Q: That doesn’t seem like a likely scenario considering the divide between Republicans and Democrats.


A: Here is the interesting political side of it. The Republicans say they want to repeal and replace Obamacare, but with what? The Democrats understand that the Affordable Care Act is not perfect. I talked to President Obama about it, he recognizes the ACA is not perfect, it needs modification. It needs improvement. So they want to modify and improve, with what? If they get together they'd be in very similar places. I am suggesting more power to the states would be a great endgame. The more liberal states can have more liberal approach, the more conservative approach can have a more conservative approach and everybody can live happily ever after.


Q: It’s hard to be optimistic about Washington. Partisanship appears to have overtaken pragmatism.


A: Ideology gets in the way of pragmatism. I am a conservative but I am a common sense, practical conservative, I expect we'll have the same thing on the liberal side, a common sense practical liberal. We need to understand that compromise is not a dirty word. When we want to advance policy sometime we need to bend a little bit to get things done. Half a loaf is better than no loaf. So I hope that would happen. The good thing is that Mike Pence, the vice president, is a former governor. He understands the states' rights issue. President Trump has embraced the block grant approach, so maybe they'll get something done.


Q: What can the federal government learn from Utah?


A: "I call it the Utah Model.

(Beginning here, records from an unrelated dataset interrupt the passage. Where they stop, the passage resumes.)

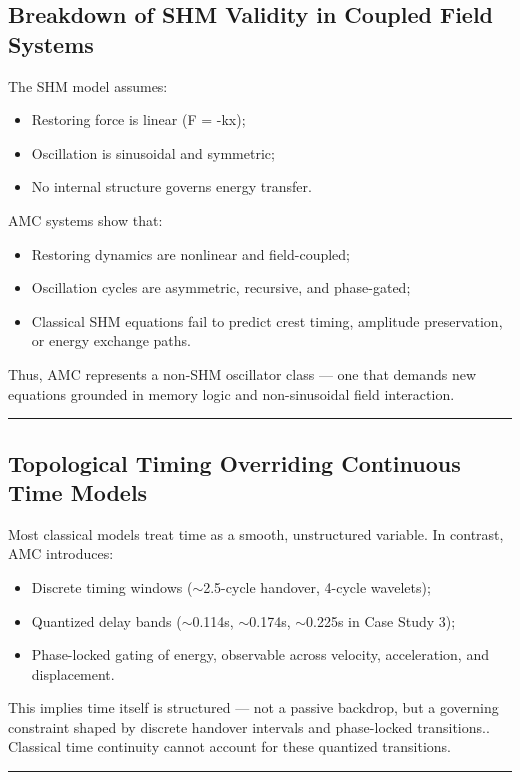 \documentclass[10pt,aps,pre,onecolumn,superscriptaddress,notitlepage]{revtex4-2}
\begin{document}
\subsection{Breakdown of SHM Validity in Coupled Field Systems}
The SHM model assumes:
\begin{itemize}
    \item Restoring force is linear (F = -kx);
    \item Oscillation is sinusoidal and symmetric;
    \item No internal structure governs energy transfer.
\end{itemize}

AMC systems show that:

\begin{itemize}
    \item Restoring dynamics are nonlinear and field-coupled;
    \item Oscillation cycles are asymmetric, recursive, and phase-gated;
    \item Classical SHM equations fail to predict crest timing, amplitude preservation, or energy exchange paths.
\end{itemize}
Thus, AMC represents a non-SHM oscillator class — one that demands new equations grounded in memory logic and non-sinusoidal field interaction. 
\vspace{1em}
\hrule
\vspace{1em}

\subsection{Topological Timing Overriding Continuous Time Models}
Most classical models treat time as a smooth, unstructured variable. In contrast, AMC introduces:
\begin{itemize}
    \item Discrete timing windows ($\sim$2.5-cycle handover, 4-cycle wavelets);
    \item Quantized delay bands ($\sim$0.114s, $\sim$0.174s, $\sim$0.225s in Case Study 3);
    \item Phase-locked gating of energy, observable across velocity, acceleration, and displacement.
\end{itemize}

This implies time itself is structured — not a passive backdrop, but a governing constraint shaped by discrete handover intervals and phase-locked transitions.. Classical time continuity cannot account for these quantized transitions. 
\vspace{1em}
\hrule
\vspace{1em}
\end{document}

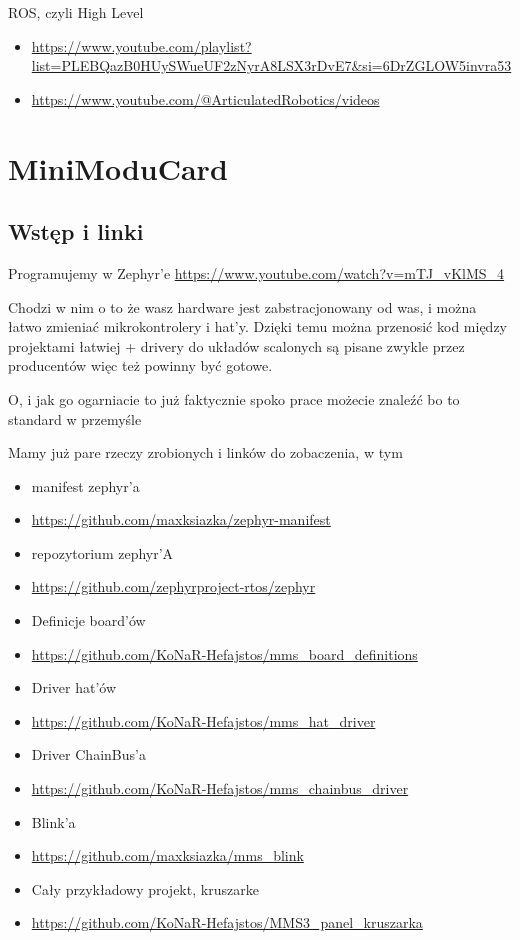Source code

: \documentclass[b5paper, 10pt, twoside]{book}
\begin{document}
ROS, czyli High Level
\begin{itemize}
  \item \url{https://www.youtube.com/playlist?list=PLEBQazB0HUySWueUF2zNyrA8LSX3rDvE7&si=6DrZGLOW5invra53}
  \item \url{https://www.youtube.com/@ArticulatedRobotics/videos}
\end{itemize}

\section{MiniModuCard}
\subsection{Wstęp i linki}
Programujemy w Zephyr'e 
\url{https://www.youtube.com/watch?v=mTJ_vKlMS_4}

Chodzi w nim o to że wasz hardware jest zabstracjonowany od was, i można łatwo zmieniać mikrokontrolery i hat'y. Dzięki temu można przenosić kod między projektami łatwiej + drivery do układów scalonych są pisane zwykle przez producentów więc też powinny być gotowe.

O, i jak go ogarniacie to już faktycznie spoko prace możecie znaleźć bo to standard w przemyśle

Mamy już pare rzeczy zrobionych i linków do zobaczenia, w tym
\begin{itemize}
  \item manifest zephyr'a
  \item \url{https://github.com/maxksiazka/zephyr-manifest}
  \item repozytorium zephyr'A
  \item \url{https://github.com/zephyrproject-rtos/zephyr}
  \item  Definicje board'ów
  \item \url{https://github.com/KoNaR-Hefajstos/mms_board_definitions}
  \item Driver hat'ów
  \item \url{https://github.com/KoNaR-Hefajstos/mms_hat_driver}
  \item Driver ChainBus'a
  \item \url{https://github.com/KoNaR-Hefajstos/mms_chainbus_driver}
  \item Blink'a
  \item \url{https://github.com/maxksiazka/mms_blink}
  \item Cały przykładowy projekt, kruszarke
  \item \url{https://github.com/KoNaR-Hefajstos/MMS3_panel_kruszarka}
\end{itemize}
\end{document}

I would suggest other states to copy this model, it produces very good outcomes. I'd say to Washington D.C., do exactly what we are doing in Utah, if you want to learn from the best. We have a very efficient government, we have competitive tax rates, we have simplified regulations, we have good education system, we a great workforce, we have good principles and good values. We are a great model, people ought to try to replicate what we are doing in Utah and certainly in Washington D.C.